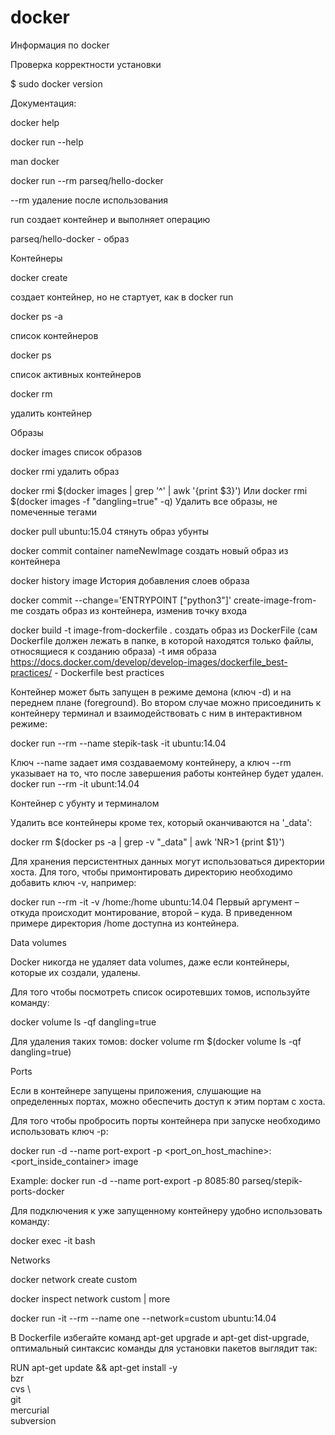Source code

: # docker
Информация по docker

Проверка корректности установки

$ sudo docker version

Документация:

docker help

docker run --help

man docker

docker run --rm parseq/hello-docker <message>
    
--rm удаление после использования

run создает контейнер и выполняет операцию

parseq/hello-docker - образ


Контейнеры

docker create

создает контейнер, но не стартует, как в docker run


docker ps -a

список контейнеров

docker ps

список активных контейнеров

docker rm

удалить контейнер

Образы


docker images
список образов

docker rmi
удалить образ

docker rmi $(docker images | grep '^<none>' | awk '{print $3}')
Или
docker rmi $(docker images -f "dangling=true" -q)
Удалить все образы, не помеченные тегами

docker pull ubuntu:15.04
стянуть образ убунты

docker commit container nameNewImage
создать новый образ из контейнера

docker history image
История добавления слоев образа

docker commit --change='ENTRYPOINT ["python3"]' create-image-from-me
создать образ из контейнера, изменив точку входа

docker build -t image-from-dockerfile .
создать образ из DockerFile (сам Dockerfile должен лежать в папке, в которой находятся только файлы, относящиеся к созданию образа) -t имя образа https://docs.docker.com/develop/develop-images/dockerfile_best-practices/ - Dockerfile best practices

Контейнер может быть запущен в режиме демона (ключ -d) и на переднем плане (foreground). Во втором случае можно присоединить к контейнеру терминал и взаимодействовать с ним в интерактивном режиме:

docker run --rm --name stepik-task -it ubuntu:14.04

Ключ --name задает имя создаваемому контейнеру, а ключ --rm указывает на то, что после завершения работы контейнер будет удален.
docker run --rm -it ubunt:14.04

Контейнер с убунту и терминалом

Удалить все контейнеры кроме тех, который оканчиваются на '_data':

docker rm $(docker ps -a | grep -v "_data" | awk 'NR>1 {print $1}')

Для хранения персистентных данных могут использоваться директории хоста. Для того, чтобы примонтировать директорию необходимо добавить ключ -v, например:

docker run --rm -it -v /home:/home ubuntu:14.04 Первый аргумент – откуда происходит монтирование, второй – куда. В приведенном примере директория /home доступна из контейнера.

Data volumes

Docker никогда не удаляет data volumes, даже если контейнеры, которые их создали, удалены.

Для того чтобы посмотреть список осиротевших томов, используйте команду:

docker volume ls -qf dangling=true

Для удаления таких томов: docker volume rm $(docker volume ls -qf dangling=true)

Ports

Если в контейнере запущены приложения, слушающие на определенных портах, можно обеспечить доступ к этим портам с хоста.

Для того чтобы пробросить порты контейнера при запуске необходимо использовать ключ -p:

docker run -d --name port-export -p <port_on_host_machine>:<port_inside_container> image

Example: docker run -d --name port-export -p 8085:80 parseq/stepik-ports-docker

Для подключения к уже запущенному контейнеру удобно использовать команду:

docker exec -it <container-name> bash

Networks

docker network create custom

docker inspect network custom | more

docker run -it --rm --name one --network=custom ubuntu:14.04

В Dockerfile избегайте команд apt-get upgrade и apt-get dist-upgrade, оптимальный синтаксис команды для установки пакетов выглядит так:

RUN apt-get update && apt-get install -y \
    bzr \
    cvs \  
    git \
    mercurial \
    subversion

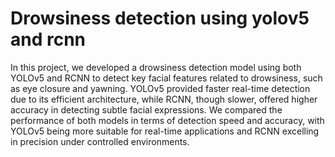 # Drowsiness detection using yolov5 and rcnn
In this project, we developed a drowsiness detection model using both YOLOv5 and RCNN to detect key facial features related to drowsiness, such as eye closure and yawning. YOLOv5 provided faster real-time detection due to its efficient architecture, while RCNN, though slower, offered higher accuracy in detecting subtle facial expressions. We compared the performance of both models in terms of detection speed and accuracy, with YOLOv5 being more suitable for real-time applications and RCNN excelling in precision under controlled environments.
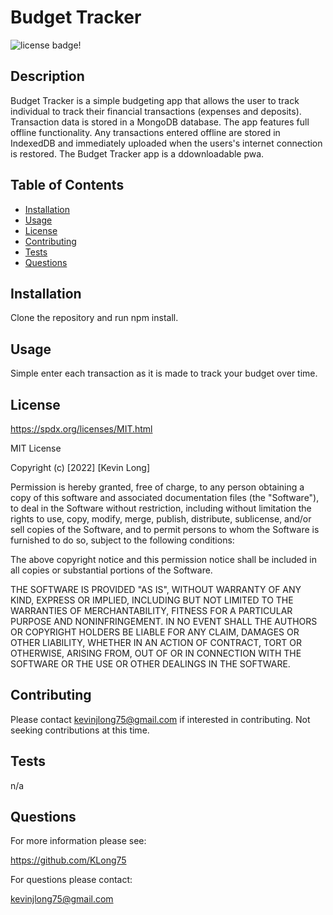 # Budget Tracker

![license badge!](https://img.shields.io/badge/license-MIT-blue)

## Description
Budget Tracker is a simple budgeting app that allows the user to track individual to track their financial transactions (expenses and deposits). Transaction data is stored in a MongoDB database. The app features full offline functionality. Any transactions entered offline are stored in IndexedDB and immediately uploaded when the users's internet connection is restored. The Budget Tracker app is a ddownloadable pwa.

## Table of Contents
- [Installation](#installation)
- [Usage](#usage)
- [License](#license)
- [Contributing](#contributing)
- [Tests](#tests)
- [Questions](#questions)
    
## Installation
Clone the repository and run npm install.

## Usage
Simple enter each transaction as it is made to track your budget over time.

## License
https://spdx.org/licenses/MIT.html

MIT License

Copyright (c) [2022] [Kevin Long]
    
Permission is hereby granted, free of charge, to any person obtaining a copy
of this software and associated documentation files (the "Software"), to deal
in the Software without restriction, including without limitation the rights
to use, copy, modify, merge, publish, distribute, sublicense, and/or sell
copies of the Software, and to permit persons to whom the Software is
furnished to do so, subject to the following conditions:
    
The above copyright notice and this permission notice shall be included in all
copies or substantial portions of the Software.
    
THE SOFTWARE IS PROVIDED "AS IS", WITHOUT WARRANTY OF ANY KIND, EXPRESS OR
IMPLIED, INCLUDING BUT NOT LIMITED TO THE WARRANTIES OF MERCHANTABILITY,
FITNESS FOR A PARTICULAR PURPOSE AND NONINFRINGEMENT. IN NO EVENT SHALL THE
AUTHORS OR COPYRIGHT HOLDERS BE LIABLE FOR ANY CLAIM, DAMAGES OR OTHER
LIABILITY, WHETHER IN AN ACTION OF CONTRACT, TORT OR OTHERWISE, ARISING FROM,
OUT OF OR IN CONNECTION WITH THE SOFTWARE OR THE USE OR OTHER DEALINGS IN THE
SOFTWARE.

## Contributing
Please contact kevinjlong75@gmail.com if interested in contributing. Not seeking contributions at this time.

## Tests
n/a

## Questions

For more information please see:

https://github.com/KLong75

For questions please contact:

[kevinjlong75@gmail.com](mailto:kevinjlong75@gmail.com)
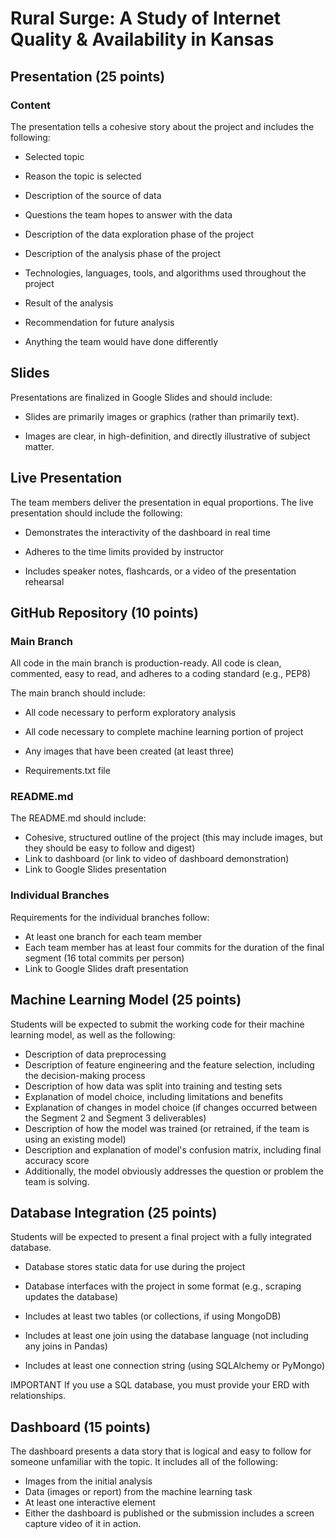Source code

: # Rural Surge: A Study of Internet Quality & Availability in Kansas

## Presentation (25 points)
### Content
The presentation tells a cohesive story about the project and includes the following:

* Selected topic

* Reason the topic is selected

* Description of the source of data

* Questions the team hopes to answer with the data

* Description of the data exploration phase of the project

* Description of the analysis phase of the project

* Technologies, languages, tools, and algorithms used throughout the project

* Result of the analysis

* Recommendation for future analysis

* Anything the team would have done differently

## Slides
Presentations are finalized in Google Slides and should include:

* Slides are primarily images or graphics (rather than primarily text).

* Images are clear, in high-definition, and directly illustrative of subject matter.

## Live Presentation
The team members deliver the presentation in equal proportions. The live presentation should include the following:

* Demonstrates the interactivity of the dashboard in real time

* Adheres to the time limits provided by instructor

* Includes speaker notes, flashcards, or a video of the presentation rehearsal

## GitHub Repository (10 points)

### Main Branch
All code in the main branch is production-ready. All code is clean, commented, easy to read, and adheres to a coding standard (e.g., PEP8)

The main branch should include:

* All code necessary to perform exploratory analysis

* All code necessary to complete machine learning portion of project

* Any images that have been created (at least three)

* Requirements.txt file

### README.md
The README.md should include:
* Cohesive, structured outline of the project (this may include images, but they should be easy to follow and digest)
* Link to dashboard (or link to video of dashboard demonstration)
* Link to Google Slides presentation

### Individual Branches
Requirements for the individual branches follow:

* At least one branch for each team member
* Each team member has at least four commits for the duration of the final segment (16 total commits per person)
* Link to Google Slides draft presentation

## Machine Learning Model (25 points)
Students will be expected to submit the working code for their machine learning model, as well as the following:

* Description of data preprocessing
* Description of feature engineering and the feature selection, including the decision-making process
* Description of how data was split into training and testing sets
* Explanation of model choice, including limitations and benefits
* Explanation of changes in model choice (if changes occurred between the Segment 2 and Segment 3 deliverables)
* Description of how the model was trained (or retrained, if the team is using an existing model)
* Description and explanation of model's confusion matrix, including final accuracy score
* Additionally, the model obviously addresses the question or problem the team is solving.

## Database Integration (25 points)
Students will be expected to present a final project with a fully integrated database.

* Database stores static data for use during the project

* Database interfaces with the project in some format (e.g., scraping updates the database)

* Includes at least two tables (or collections, if using MongoDB)

* Includes at least one join using the database language (not including any joins in Pandas)

* Includes at least one connection string (using SQLAlchemy or PyMongo)

IMPORTANT
If you use a SQL database, you must provide your ERD with relationships.

## Dashboard (15 points)
The dashboard presents a data story that is logical and easy to follow for someone unfamiliar with the topic. It includes all of the following:

* Images from the initial analysis
* Data (images or report) from the machine learning task
* At least one interactive element
* Either the dashboard is published or the submission includes a screen capture video of it in action.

##############################

**Work order:**
As the answer, set down only the lines from the data above between the one holding "- [Questions](#questions)" and the one holding "The above copyright", inclusive, exactly as they read.

**Exercise response:**
- [Questions](#questions)
    
## Installation
Clone the repository and run npm install.

## Usage
Simple enter each transaction as it is made to track your budget over time.

## License
https://spdx.org/licenses/MIT.html

MIT License

Copyright (c) [2022] [Kevin Long]
    
Permission is hereby granted, free of charge, to any person obtaining a copy
of this software and associated documentation files (the "Software"), to deal
in the Software without restriction, including without limitation the rights
to use, copy, modify, merge, publish, distribute, sublicense, and/or sell
copies of the Software, and to permit persons to whom the Software is
furnished to do so, subject to the following conditions:
    
The above copyright notice and this permission notice shall be included in all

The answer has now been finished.